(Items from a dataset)
::::
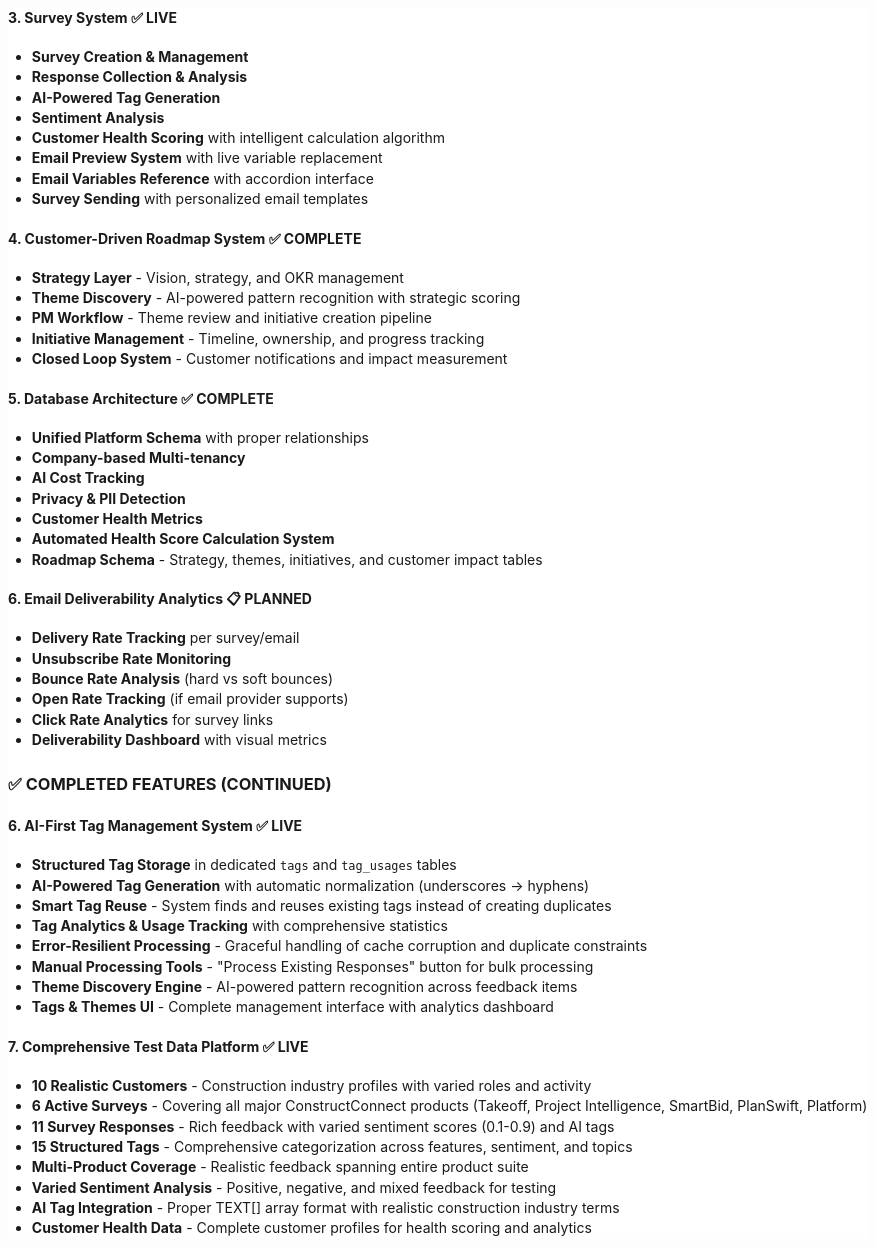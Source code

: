 #### **3. Survey System** ✅ **LIVE**
- **Survey Creation & Management**
- **Response Collection & Analysis**
- **AI-Powered Tag Generation**
- **Sentiment Analysis**
- **Customer Health Scoring** with intelligent calculation algorithm
- **Email Preview System** with live variable replacement
- **Email Variables Reference** with accordion interface
- **Survey Sending** with personalized email templates

#### **4. Customer-Driven Roadmap System** ✅ **COMPLETE**
- **Strategy Layer** - Vision, strategy, and OKR management
- **Theme Discovery** - AI-powered pattern recognition with strategic scoring
- **PM Workflow** - Theme review and initiative creation pipeline
- **Initiative Management** - Timeline, ownership, and progress tracking
- **Closed Loop System** - Customer notifications and impact measurement

#### **5. Database Architecture** ✅ **COMPLETE**
- **Unified Platform Schema** with proper relationships
- **Company-based Multi-tenancy**
- **AI Cost Tracking**
- **Privacy & PII Detection**
- **Customer Health Metrics**
- **Automated Health Score Calculation System**
- **Roadmap Schema** - Strategy, themes, initiatives, and customer impact tables

#### **6. Email Deliverability Analytics** 📋 **PLANNED**
- **Delivery Rate Tracking** per survey/email
- **Unsubscribe Rate Monitoring** 
- **Bounce Rate Analysis** (hard vs soft bounces)
- **Open Rate Tracking** (if email provider supports)
- **Click Rate Analytics** for survey links
- **Deliverability Dashboard** with visual metrics

### **✅ COMPLETED FEATURES (CONTINUED)**

#### **6. AI-First Tag Management System** ✅ **LIVE**
- **Structured Tag Storage** in dedicated `tags` and `tag_usages` tables
- **AI-Powered Tag Generation** with automatic normalization (underscores → hyphens)
- **Smart Tag Reuse** - System finds and reuses existing tags instead of creating duplicates
- **Tag Analytics & Usage Tracking** with comprehensive statistics
- **Error-Resilient Processing** - Graceful handling of cache corruption and duplicate constraints
- **Manual Processing Tools** - "Process Existing Responses" button for bulk processing
- **Theme Discovery Engine** - AI-powered pattern recognition across feedback items
- **Tags & Themes UI** - Complete management interface with analytics dashboard

#### **7. Comprehensive Test Data Platform** ✅ **LIVE**
- **10 Realistic Customers** - Construction industry profiles with varied roles and activity
- **6 Active Surveys** - Covering all major ConstructConnect products (Takeoff, Project Intelligence, SmartBid, PlanSwift, Platform)
- **11 Survey Responses** - Rich feedback with varied sentiment scores (0.1-0.9) and AI tags
- **15 Structured Tags** - Comprehensive categorization across features, sentiment, and topics
- **Multi-Product Coverage** - Realistic feedback spanning entire product suite
- **Varied Sentiment Analysis** - Positive, negative, and mixed feedback for testing
- **AI Tag Integration** - Proper TEXT[] array format with realistic construction industry terms
- **Customer Health Data** - Complete customer profiles for health scoring and analytics
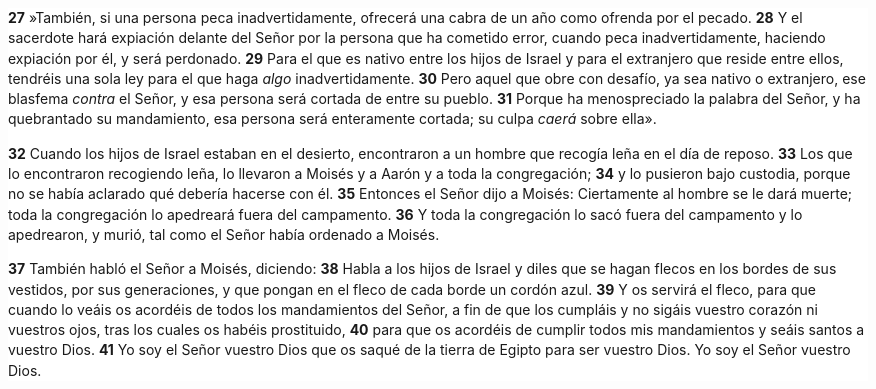 **27** »También, si una persona peca inadvertidamente, ofrecerá una cabra de un año como ofrenda por el pecado. **28** Y el sacerdote hará expiación delante del Señor por la persona que ha cometido error, cuando peca inadvertidamente, haciendo expiación por él, y será perdonado. **29** Para el que es nativo entre los hijos de Israel y para el extranjero que reside entre ellos, tendréis una sola ley para el que haga *algo* inadvertidamente. **30** Pero aquel que obre con desafío, ya sea nativo o extranjero, ese blasfema *contra* el Señor, y esa persona será cortada de entre su pueblo. **31** Porque ha menospreciado la palabra del Señor, y ha quebrantado su mandamiento, esa persona será enteramente cortada; su culpa *caerá* sobre ella».

**32** Cuando los hijos de Israel estaban en el desierto, encontraron a un hombre que recogía leña en el día de reposo. **33** Los que lo encontraron recogiendo leña, lo llevaron a Moisés y a Aarón y a toda la congregación; **34** y lo pusieron bajo custodia, porque no se había aclarado qué debería hacerse con él. **35** Entonces el Señor dijo a Moisés: Ciertamente al hombre se le dará muerte; toda la congregación lo apedreará fuera del campamento. **36** Y toda la congregación lo sacó fuera del campamento y lo apedrearon, y murió, tal como el Señor había ordenado a Moisés.

**37** También habló el Señor a Moisés, diciendo: **38** Habla a los hijos de Israel y diles que se hagan flecos en los bordes de sus vestidos, por sus generaciones, y que pongan en el fleco de cada borde un cordón azul. **39** Y os servirá el fleco, para que cuando lo veáis os acordéis de todos los mandamientos del Señor, a fin de que los cumpláis y no sigáis vuestro corazón ni vuestros ojos, tras los cuales os habéis prostituido, **40** para que os acordéis de cumplir todos mis mandamientos y seáis santos a vuestro Dios. **41** Yo soy el Señor vuestro Dios que os saqué de la tierra de Egipto para ser vuestro Dios. Yo soy el Señor vuestro Dios.
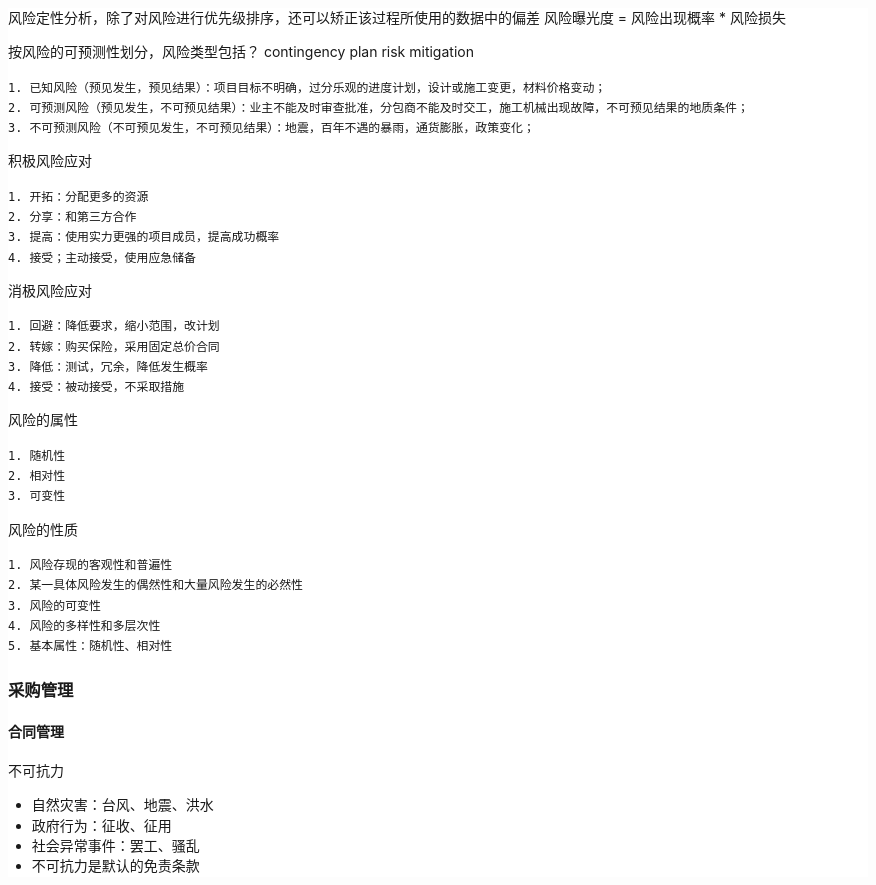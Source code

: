 风险定性分析，除了对风险进行优先级排序，还可以矫正该过程所使用的数据中的偏差
风险曝光度 = 风险出现概率 * 风险损失

按风险的可预测性划分，风险类型包括？
contingency plan
risk mitigation

```
1. 已知风险（预见发生，预见结果）：项目目标不明确，过分乐观的进度计划，设计或施工变更，材料价格变动；
2. 可预测风险（预见发生，不可预见结果）：业主不能及时审查批准，分包商不能及时交工，施工机械出现故障，不可预见结果的地质条件；
3. 不可预测风险（不可预见发生，不可预见结果）：地震，百年不遇的暴雨，通货膨胀，政策变化；
```

积极风险应对

```
1. 开拓：分配更多的资源
2. 分享：和第三方合作
3. 提高：使用实力更强的项目成员，提高成功概率
4. 接受；主动接受，使用应急储备
```

消极风险应对

```
1. 回避：降低要求，缩小范围，改计划
2. 转嫁：购买保险，采用固定总价合同
3. 降低：测试，冗余，降低发生概率
4. 接受：被动接受，不采取措施
```

风险的属性

```
1. 随机性
2. 相对性
3. 可变性
```

风险的性质

```
1. 风险存现的客观性和普遍性
2. 某一具体风险发生的偶然性和大量风险发生的必然性
3. 风险的可变性
4. 风险的多样性和多层次性
5. 基本属性：随机性、相对性
```

##### 

### 采购管理

#### 合同管理

不可抗力

* 自然灾害：台风、地震、洪水
* 政府行为：征收、征用
* 社会异常事件：罢工、骚乱
* 不可抗力是默认的免责条款
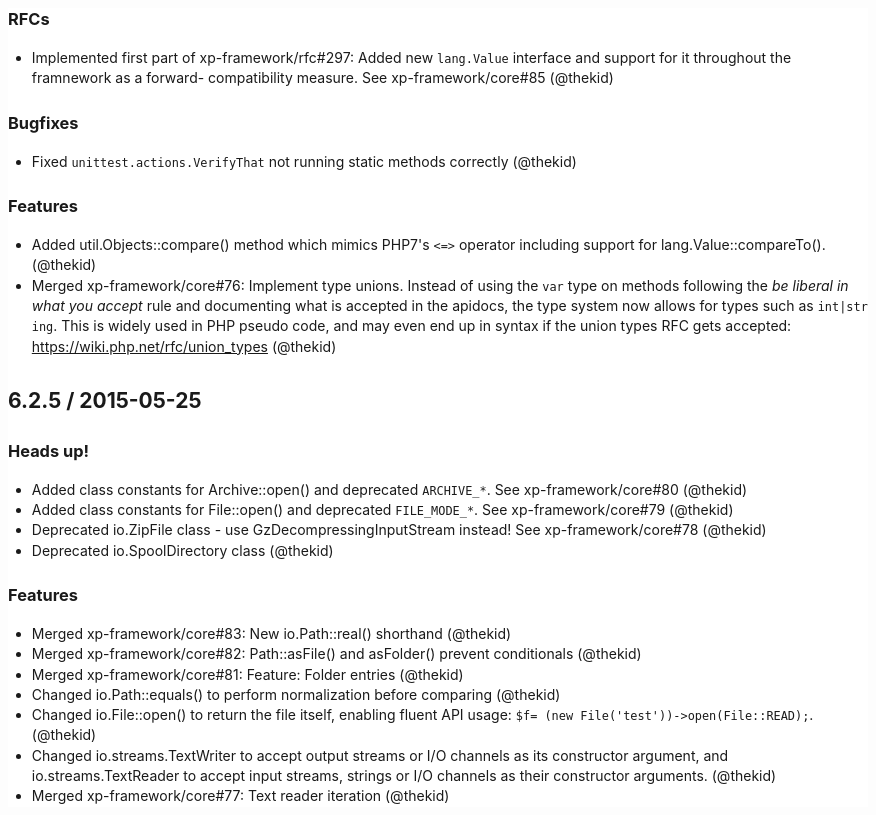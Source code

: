 ### RFCs

* Implemented first part of xp-framework/rfc#297: Added new `lang.Value`
  interface and support for it throughout the framnework as a forward-
  compatibility measure. See xp-framework/core#85
  (@thekid)

### Bugfixes

* Fixed `unittest.actions.VerifyThat` not running static methods correctly
  (@thekid)

### Features

* Added util.Objects::compare() method which mimics PHP7's `<=>` operator
  including support for lang.Value::compareTo().
  (@thekid)
* Merged xp-framework/core#76: Implement type unions. Instead of using
  the `var` type on methods following the *be liberal in what you accept*
  rule and documenting what is accepted in the apidocs, the type system
  now allows for types such as `int|string`. This is widely used in PHP
  pseudo code, and may even end up in syntax if the union types RFC gets
  accepted: https://wiki.php.net/rfc/union_types
  (@thekid)

## 6.2.5 / 2015-05-25

### Heads up!

* Added class constants for Archive::open() and deprecated `ARCHIVE_*`.
  See xp-framework/core#80
  (@thekid)
* Added class constants for File::open() and deprecated `FILE_MODE_*`.
  See xp-framework/core#79
  (@thekid)
* Deprecated io.ZipFile class - use GzDecompressingInputStream instead!
  See xp-framework/core#78
  (@thekid)
* Deprecated io.SpoolDirectory class
  (@thekid)

### Features

* Merged xp-framework/core#83: New io.Path::real() shorthand
  (@thekid)
* Merged xp-framework/core#82: Path::asFile() and asFolder() prevent
  conditionals
  (@thekid)
* Merged xp-framework/core#81: Feature: Folder entries
  (@thekid)
* Changed io.Path::equals() to perform normalization before comparing
  (@thekid)
* Changed io.File::open() to return the file itself, enabling fluent API
  usage: `$f= (new File('test'))->open(File::READ);`.
  (@thekid)
* Changed io.streams.TextWriter to accept output streams or I/O channels
  as its constructor argument, and io.streams.TextReader to accept input
  streams, strings or I/O channels as their constructor arguments.
  (@thekid)
* Merged xp-framework/core#77: Text reader iteration
  (@thekid)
::::
> **EXERCISE DIRECTIONS**
Every line of the entries above that includes "不可预见结果" should be copied.

> **OUTPUT**
2. 可预测风险（预见发生，不可预见结果）：业主不能及时审查批准，分包商不能及时交工，施工机械出现故障，不可预见结果的地质条件；
3. 不可预测风险（不可预见发生，不可预见结果）：地震，百年不遇的暴雨，通货膨胀，政策变化；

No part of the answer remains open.